Triptyque de la Rédemption,

Vrancke VAN DER STOCKT (Bruxelles, 1424 - Bruxelles, 1495),

Huile sur bois, 195 x 326 cm, 1455-1459,

Musée du Prado, Madrid (Espagne)


Évangile selon saint Jean 12, 20-33

En ce temps-là, il y avait quelques Grecs parmi ceux qui étaient montés à Jérusalem pour adorer Dieu pendant la fête de la Pâque. Ils abordèrent Philippe, qui était de Bethsaïde en Galilée, et lui firent cette demande : « Nous voudrions voir Jésus. » Philippe va le dire à André, et tous deux vont le dire à Jésus. Alors Jésus leur déclare : « L’heure est venue où le Fils de l’homme doit être glorifié.
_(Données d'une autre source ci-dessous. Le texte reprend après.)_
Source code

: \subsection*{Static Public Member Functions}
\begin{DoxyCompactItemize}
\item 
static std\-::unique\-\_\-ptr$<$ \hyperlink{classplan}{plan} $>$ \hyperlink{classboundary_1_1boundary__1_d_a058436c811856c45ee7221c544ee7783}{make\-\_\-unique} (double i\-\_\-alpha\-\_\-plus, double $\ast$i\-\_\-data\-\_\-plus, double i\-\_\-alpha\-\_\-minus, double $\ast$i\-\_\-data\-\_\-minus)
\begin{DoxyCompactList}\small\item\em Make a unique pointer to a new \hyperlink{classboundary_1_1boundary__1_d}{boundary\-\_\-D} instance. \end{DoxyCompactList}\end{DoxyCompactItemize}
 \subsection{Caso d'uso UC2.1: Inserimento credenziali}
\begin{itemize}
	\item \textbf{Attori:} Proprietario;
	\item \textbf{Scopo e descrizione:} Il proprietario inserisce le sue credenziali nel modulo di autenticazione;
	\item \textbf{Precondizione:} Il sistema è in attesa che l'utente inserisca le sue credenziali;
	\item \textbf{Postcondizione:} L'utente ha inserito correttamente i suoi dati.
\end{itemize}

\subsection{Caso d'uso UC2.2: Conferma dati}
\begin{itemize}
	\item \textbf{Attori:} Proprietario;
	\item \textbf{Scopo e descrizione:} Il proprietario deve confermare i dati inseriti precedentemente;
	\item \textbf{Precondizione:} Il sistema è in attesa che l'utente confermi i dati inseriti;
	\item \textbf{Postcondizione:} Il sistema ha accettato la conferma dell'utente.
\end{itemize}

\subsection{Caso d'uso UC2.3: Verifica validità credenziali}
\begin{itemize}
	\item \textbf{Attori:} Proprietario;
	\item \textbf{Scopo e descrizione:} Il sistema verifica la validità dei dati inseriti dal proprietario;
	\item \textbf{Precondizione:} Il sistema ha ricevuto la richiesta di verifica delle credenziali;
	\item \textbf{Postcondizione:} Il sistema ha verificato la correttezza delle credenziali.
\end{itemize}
Amen, amen, je vous le dis : si le grain de blé tombé en terre ne meurt pas, il reste seul ; mais s’il meurt, il porte beaucoup de fruit. Qui aime sa vie la perd ; qui s’en détache en ce monde la gardera pour la vie éternelle. Si quelqu’un veut me servir, qu’il me suive ; et là où moi je suis, là aussi sera mon serviteur. Si quelqu’un me sert, mon Père l’honorera. Maintenant mon âme est bouleversée. Que vais-je dire ? “Père, sauve-moi de cette heure” ? – Mais non ! C’est pour cela que je suis parvenu à cette heure-ci ! Père, glorifie ton nom ! » Alors, du ciel vint une voix qui disait : « Je l’ai glorifié et je le glorifierai encore. » En l’entendant, la foule qui se tenait là disait que c’était un coup de tonnerre. D’autres disaient : « C’est un ange qui lui a parlé. » Mais Jésus leur répondit : « Ce n’est pas pour moi qu’il y a eu cette voix, mais pour vous. Maintenant a lieu le jugement de ce monde ; maintenant le prince de ce monde va être jeté dehors ; et moi, quand j’aurai été élevé de terre, j’attirerai à moi tous les hommes. » Il signifiait par-là de quel genre de mort il allait mourir.

Introduction

Cette œuvre me touche particulièrement car ce fut celle que je choisis de représenter sur l’image souvenir de mon ordination presbytérale ! En effet, cet évangile fut celui proclamé lors de l’ordination.



L’artiste

Cette œuvre mit du temps pour trouver son véritable auteur. Elle fut un temps attribuée à Roger VAN DER WEYDEN, puis à un maître inconnu, avant que l’on ne propose comme auteur Vrancke VAN DER STOCKT. Le triptyque aurait été la propriété de Leonor MASCARAS qui l’aurait offert au couvent de Notre-Dame des Anges qu’elle a fondé à Madrid en 1564. On sait assez peu de choses de ce peintre, hormis qu’il naquit avant 1424 à Bruxelles, dont il devint le peintre officiel après la mort de Rogier VAN DER WEYDEN, en 1464. Peut-être a-t-il collaboré avec ce dernier, ce qui expliquerait les styles extrêmement proches ?


Description de l’œuvre

Le triptyque fermé représente une scène d’évangile : le paiement de l’impôt à César. Ouvert, le panneau de gauche nous montre le jugement dernier, alors que celui de droite illustre l’expulsion d’Adam et Ève du Paradis (attention : les deux panneaux ont été intervertis sur l’image). Au centre, la grande scène de la crucifixion du Christ dans un intérieur d’église. C’est cette représentation de l’intérieur, ainsi que la scène du Jugement Dernier qui firent rapprocher l’œuvre d’un autre retable de VAN DER WEYDEN : Les sept sacrements (Musée d’Anvers)



Le panneau central

Le Christ en croix est mort. Il est entouré de saint Jean l’Évangéliste et de la Vierge Marie, sa mère. La scène est comme incluse dans une porte gothique dont les diverses parties de l’archivolte décrivent des scènes de la Passion, alors que les jambages présentent les sacrements, donnant à l’ensemble l’impression de sculptures peintes en polychromie.


Les scènes des jambages


À gauche, de bas en haut :

  • Le baptême

  • La confirmation

  • L’ordination


À droite de haut en bas :

  • Le mariage

  • La réconciliation

  • Le sacrement des malades

Notons que l’eucharistie est représentée dans la scène centrale entre la croix et saint Jean.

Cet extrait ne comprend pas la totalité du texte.